Selain itu jima’ yang halal juga merupakan ibadah yang berpahala besar. Rasulullah Shollallohu ‘Alaihi Wasallam
bersabda, “Dalam kemaluanmu itu ada sedekah.” Sahabat lalu bertanya,
“Wahai Rasulullah, apakah kita mendapat pahala dengan menggauli istri
kita?.” Rasulullah menjawab, “Bukankah jika kalian menyalurkan nafsu di
jalan yang haram akan berdosa? Maka begitu juga sebaliknya, bila
disalurkan di jalan yang halal, kalian akan berpahala.” (HR. Bukhari,
Abu Dawud dan Ibnu Khuzaimah)
Karena bertujuan mulia dan bernilai ibadah itu lah setiap hubungan
seks dalam rumah tangga harus bertujuan dan dilakukan secara Islami,
yakni sesuai dengan tuntunan Al-Quran dan sunah Rasulullah Shollallohu ‘Alaihi Wasallam.
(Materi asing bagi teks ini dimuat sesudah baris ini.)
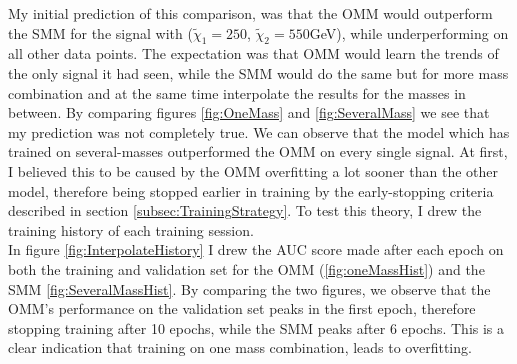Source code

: My initial prediction of this comparison, was that the \ac{OMM} would outperform the \ac{SMM} for the signal with
($\tilde{\chi}_1=250$, $\tilde{\chi}_2=550$GeV), while underperforming on all other data points. The expectation was that \ac{OMM} 
would learn the trends of the only signal it had seen, while the \ac{SMM} would do the same but for more mass combination and 
at the same time interpolate the results for the masses in between. By comparing figures \ref{fig:OneMass} and \ref{fig:SeveralMass} we 
see that my prediction was not completely true. We can observe that the model which has trained on several-masses outperformed the 
\ac{OMM} on every single signal. At first, I believed this to be caused by the \ac{OMM} overfitting a lot sooner than the other 
model, therefore being stopped earlier in training by the early-stopping criteria described in section \ref{subsec:TrainingStrategy}. 
To test this theory, I drew the training history of each training session.
\\
In figure \ref{fig:InterpolateHistory} I drew the \ac{AUC} score made after each epoch on both the training and validation set
for the \ac{OMM} (\ref{fig:oneMassHist}) and the \ac{SMM} \ref{fig:SeveralMassHist}. By comparing the two figures,
we observe that the \ac{OMM}'s performance on the validation set peaks in the first epoch, therefore stopping training after 
10 epochs, while the \ac{SMM} peaks after 6 epochs. This is a clear indication that training on one mass combination, leads 
to overfitting.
Hubungan intim, menurut Ibnu Qayyim Al-Jauzi dalam Ath-Thibbun Nabawi
(Pengobatan ala Nabi), sesuai dengan petunjuk Rasulullah memiliki tiga
tujuan: Memelihara keturunan dan keberlangsungan umat manusia,
mengeluarkan cairan yang bila mendekam di dalam tubuh akan berbahaya,
dan meraih kenikmatan yang dianugerahkan Allah.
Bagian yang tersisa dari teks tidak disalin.